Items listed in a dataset
▬▬▬
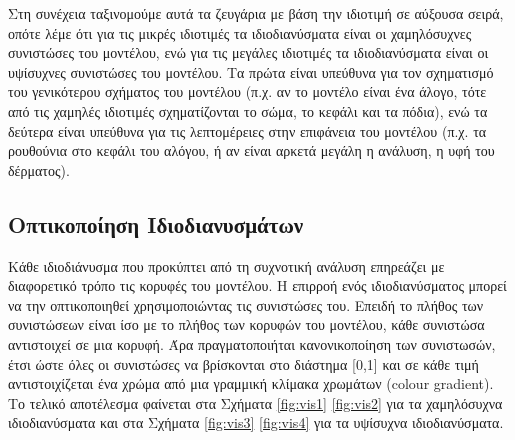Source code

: \documentclass[draft]{article}
\begin{document}
Στη συνέχεια ταξινομούμε αυτά τα ζευγάρια με βάση την ιδιοτιμή σε αύξουσα σειρά,
οπότε λέμε ότι για τις μικρές ιδιοτιμές τα ιδιοδιανύσματα είναι οι χαμηλόσυχνες
συνιστώσες του μοντέλου,
ενώ για τις μεγάλες ιδιοτιμές τα ιδιοδιανύσματα είναι οι υψίσυχνες συνιστώσες του μοντέλου.
Τα πρώτα είναι υπεύθυνα για τον σχηματισμό του γενικότερου σχήματος του μοντέλου
(π.χ. αν το μοντέλο είναι ένα άλογο, τότε από τις χαμηλές ιδιοτιμές σχηματίζονται το
σώμα, το κεφάλι και τα πόδια), ενώ τα δεύτερα είναι υπεύθυνα για τις λεπτομέρειες στην
επιφάνεια του μοντέλου (π.χ. τα ρουθούνια στο κεφάλι του αλόγου,
ή αν είναι αρκετά μεγάλη η ανάλυση, η υφή του δέρματος).

\subsection{Οπτικοποίηση Ιδιοδιανυσμάτων}
Κάθε ιδιοδιάνυσμα που προκύπτει από τη συχνοτική ανάλυση επηρεάζει με διαφορετικό τρόπο
τις κορυφές του μοντέλου. Η επιρροή ενός ιδιοδιανύσματος μπορεί να την οπτικοποιηθεί
χρησιμοποιώντας τις συνιστώσες του. Επειδή το πλήθος των συνιστώσεων είναι ίσο με το
πλήθος των κορυφών του μοντέλου, κάθε συνιστώσα αντιστοιχεί σε μια κορυφή.
Άρα πραγματοποιήται κανονικοποίηση των συνιστωσών, έτσι ώστε όλες οι συνιστώσες να
βρίσκονται στο διάστημα [0,1] και σε κάθε τιμή αντιστοιχίζεται ένα χρώμα
από μια γραμμική κλίμακα χρωμάτων (colour gradient). Το τελικό αποτέλεσμα φαίνεται στα
Σχήματα \ref{fig:vis1} \ref{fig:vis2} για τα χαμηλόσυχνα ιδιοδιανύσματα και στα Σχήματα
\ref{fig:vis3} \ref{fig:vis4} για τα υψίσυχνα ιδιοδιανύσματα.
\end{document}
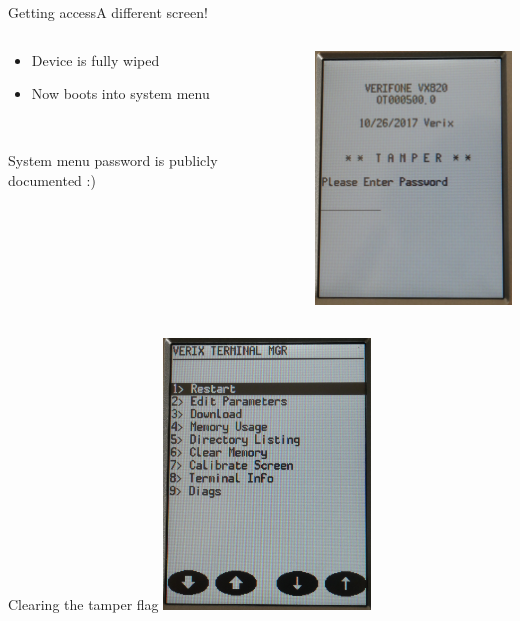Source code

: \documentclass[12pt,aspectratio=169]{beamer}
\begin{document}
\begin{frame}{Getting access}{A different screen!}
\begin{columns}
	\begin{column}{0.5\textwidth}
		\begin{itemize}
			\item Device is fully wiped
			\item Now boots into system menu
		\end{itemize}
		~

		System menu password is publicly documented :)
		\only<2>{\\~\\\textbf{166831}}
	\end{column}
	\begin{column}{0.5\textwidth}
		\centering
		\includegraphics[width=5.5cm]{media/lcd_tamper1}
	\end{column}
\end{columns}
\end{frame}




\begin{frame}{Clearing the tamper flag}
\centering
\includegraphics[width=5.5cm]{media/lcd_tamper2}
\end{frame}
\end{document}
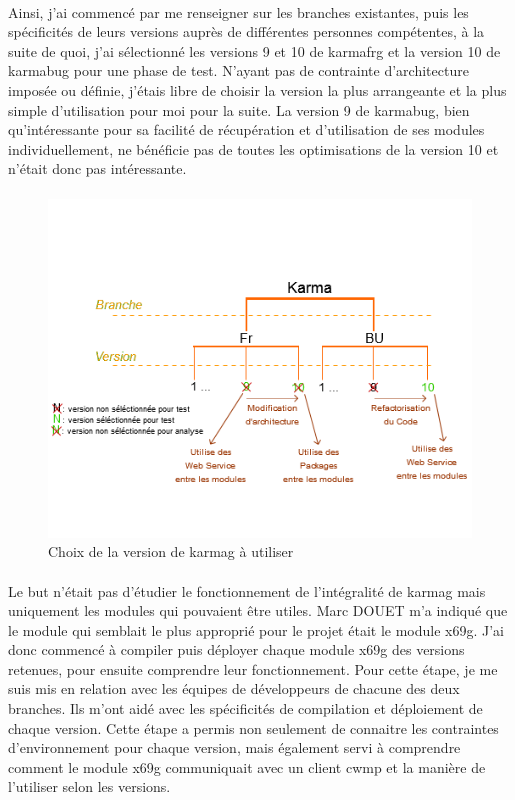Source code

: \documentclass[12pt,a4paper]{report}
\begin{document}
\paragraph*{}Ainsi, j’ai commencé par me renseigner sur les branches existantes, puis
les spécificités de leurs versions auprès de différentes personnes compétentes, à la suite de quoi, j’ai sélectionné les versions 9 et 10 de \gls{karmafrg} et la version 10 de \gls{karmabug} pour une phase de test. N’ayant pas de contrainte d’architecture imposée ou définie, j’étais libre de choisir la version la plus arrangeante et la plus simple d’utilisation pour moi pour la suite. La version 9 de \gls{karmabug}, bien qu’intéressante pour sa facilité de récupération et d’utilisation de ses modules individuellement, ne bénéficie pas de toutes les optimisations de la version 10 et n’était donc pas intéressante.
\paragraph*{}
\begin{figure}[!ht]
    \center
    \includegraphics[scale=0.9]{./img/choix_karma.png}
    \caption{Choix de la version de \gls{karmag} à utiliser}
\end{figure}
\paragraph*{}Le but n’était pas d’étudier le fonctionnement de l’intégralité de \gls{karmag} mais uniquement les modules qui pouvaient être utiles. Marc DOUET m’a indiqué que le module qui semblait le plus approprié pour le projet était le module \gls{x69g}. J’ai donc commencé à compiler puis déployer chaque module \gls{x69g} des versions retenues, pour ensuite comprendre leur fonctionnement. Pour cette étape, je me suis mis en relation avec les équipes de développeurs de chacune des deux branches. Ils m’ont aidé avec les spécificités de compilation et déploiement de chaque version. Cette étape a permis non seulement de connaitre les contraintes d’environnement pour chaque version, mais également servi à comprendre comment le module \gls{x69g} communiquait avec un client \gls{cwmp} et la manière de l’utiliser selon les versions.
\end{document}
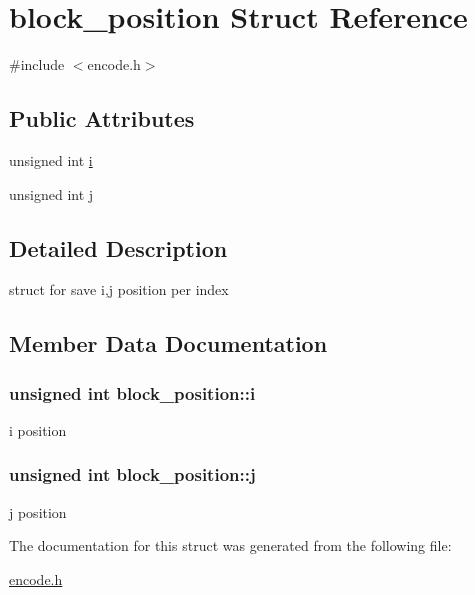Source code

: \hypertarget{structblock__position}{}\section{block\+\_\+position Struct Reference}
\label{structblock__position}


{\ttfamily \#include $<$encode.\+h$>$}

\subsection*{Public Attributes}
\begin{DoxyCompactItemize}
\item 
unsigned int \hyperlink{structblock__position_a871db3ba2f3403e328d94c1b5ceffbe6}{i}
\item 
unsigned int \hyperlink{structblock__position_a475229395584431374559d5ef9dbfa9f}{j}
\end{DoxyCompactItemize}


\subsection{Detailed Description}
struct for save i,j position per index 

\subsection{Member Data Documentation}
\hypertarget{structblock__position_a871db3ba2f3403e328d94c1b5ceffbe6}{}
\subsubsection[{i}]{\setlength{\rightskip}{0pt plus 5cm}unsigned int block\+\_\+position\+::i}\label{structblock__position_a871db3ba2f3403e328d94c1b5ceffbe6}
i position \hypertarget{structblock__position_a475229395584431374559d5ef9dbfa9f}{}
\subsubsection[{j}]{\setlength{\rightskip}{0pt plus 5cm}unsigned int block\+\_\+position\+::j}\label{structblock__position_a475229395584431374559d5ef9dbfa9f}
j position 

The documentation for this struct was generated from the following file\+:\begin{DoxyCompactItemize}
\item 
\hyperlink{encode_8h}{encode.\+h}\end{DoxyCompactItemize}
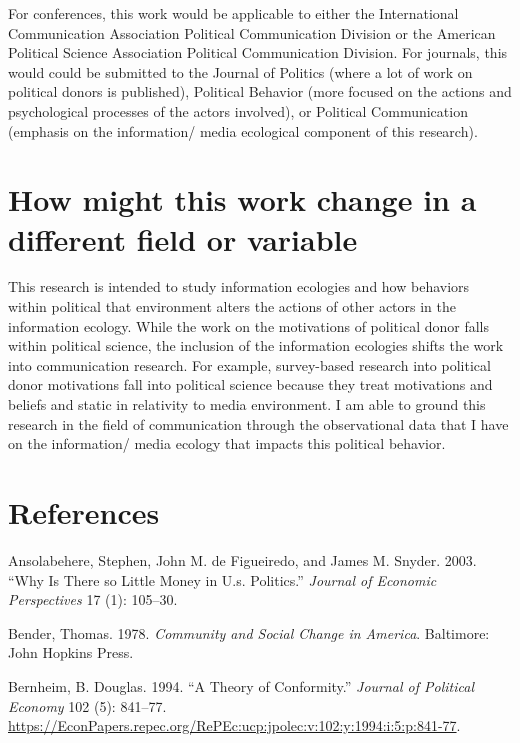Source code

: \documentclass[12pt,]{article}
\begin{document}
For conferences, this work would be applicable to either the
International Communication Association Political Communication Division
or the American Political Science Association Political Communication
Division. For journals, this would could be submitted to the Journal of
Politics (where a lot of work on political donors is published),
Political Behavior (more focused on the actions and psychological
processes of the actors involved), or Political Communication (emphasis
on the information/ media ecological component of this research).

\hypertarget{how-might-this-work-change-in-a-different-field-or-variable}{%
\section{How might this work change in a different field or
variable}\label{how-might-this-work-change-in-a-different-field-or-variable}}

This research is intended to study information ecologies and how
behaviors within political that environment alters the actions of other
actors in the information ecology. While the work on the motivations of
political donor falls within political science, the inclusion of the
information ecologies shifts the work into communication research. For
example, survey-based research into political donor motivations fall
into political science because they treat motivations and beliefs and
static in relativity to media environment. I am able to ground this
research in the field of communication through the observational data
that I have on the information/ media ecology that impacts this
political behavior.

\hypertarget{references}{%
\section*{References}\label{references}}

\hypertarget{refs}{}
\leavevmode\hypertarget{ref-ansolabehere2003}{}%
Ansolabehere, Stephen, John M. de Figueiredo, and James M. Snyder. 2003.
``Why Is There so Little Money in U.s. Politics.'' \emph{Journal of
Economic Perspectives} 17 (1): 105--30.

\leavevmode\hypertarget{ref-bender1978}{}%
Bender, Thomas. 1978. \emph{Community and Social Change in America}.
Baltimore: John Hopkins Press.

\leavevmode\hypertarget{ref-bernheim1994}{}%
Bernheim, B. Douglas. 1994. ``A Theory of Conformity.'' \emph{Journal of
Political Economy} 102 (5): 841--77.
\url{https://EconPapers.repec.org/RePEc:ucp:jpolec:v:102:y:1994:i:5:p:841-77}.
\end{document}
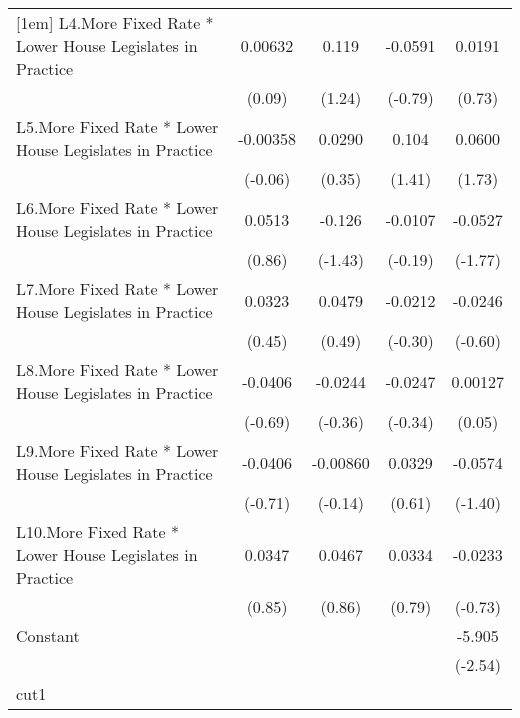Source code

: {\begin{longtable}{l*{4}{c}}
[1em]
L4.More Fixed Rate * Lower House Legislates in Practice&  0.00632         &    0.119         &  -0.0591         &   0.0191         \\
                &   (0.09)         &   (1.24)         &  (-0.79)         &   (0.73)         \\
[1em]
L5.More Fixed Rate * Lower House Legislates in Practice& -0.00358         &   0.0290         &    0.104         &   0.0600         \\
                &  (-0.06)         &   (0.35)         &   (1.41)         &   (1.73)         \\
[1em]
L6.More Fixed Rate * Lower House Legislates in Practice&   0.0513         &   -0.126         &  -0.0107         &  -0.0527         \\
                &   (0.86)         &  (-1.43)         &  (-0.19)         &  (-1.77)         \\
[1em]
L7.More Fixed Rate * Lower House Legislates in Practice&   0.0323         &   0.0479         &  -0.0212         &  -0.0246         \\
                &   (0.45)         &   (0.49)         &  (-0.30)         &  (-0.60)         \\
[1em]
L8.More Fixed Rate * Lower House Legislates in Practice&  -0.0406         &  -0.0244         &  -0.0247         &  0.00127         \\
                &  (-0.69)         &  (-0.36)         &  (-0.34)         &   (0.05)         \\
[1em]
L9.More Fixed Rate * Lower House Legislates in Practice&  -0.0406         & -0.00860         &   0.0329         &  -0.0574         \\
                &  (-0.71)         &  (-0.14)         &   (0.61)         &  (-1.40)         \\
[1em]
L10.More Fixed Rate * Lower House Legislates in Practice&   0.0347         &   0.0467         &   0.0334         &  -0.0233         \\
                &   (0.85)         &   (0.86)         &   (0.79)         &  (-0.73)         \\
[1em]
Constant        &                  &                  &                  &   -5.905\sym{*}  \\
                &                  &                  &                  &  (-2.54)         \\
\hline
cut1            &                  &                  &                  &                  \\

\end{longtable}}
▬▬▬
### EXERCISE GOAL
Search the entries above for "paragraph". Show every line that has it.

### ANSWER TO THIS TASK
\paragraph*{}Ainsi, j’ai commencé par me renseigner sur les branches existantes, puis
\paragraph*{}
\paragraph*{}Le but n’était pas d’étudier le fonctionnement de l’intégralité de \gls{karmag} mais uniquement les modules qui pouvaient être utiles. Marc DOUET m’a indiqué que le module qui semblait le plus approprié pour le projet était le module \gls{x69g}. J’ai donc commencé à compiler puis déployer chaque module \gls{x69g} des versions retenues, pour ensuite comprendre leur fonctionnement. Pour cette étape, je me suis mis en relation avec les équipes de développeurs de chacune des deux branches. Ils m’ont aidé avec les spécificités de compilation et déploiement de chaque version. Cette étape a permis non seulement de connaitre les contraintes d’environnement pour chaque version, mais également servi à comprendre comment le module \gls{x69g} communiquait avec un client \gls{cwmp} et la manière de l’utiliser selon les versions.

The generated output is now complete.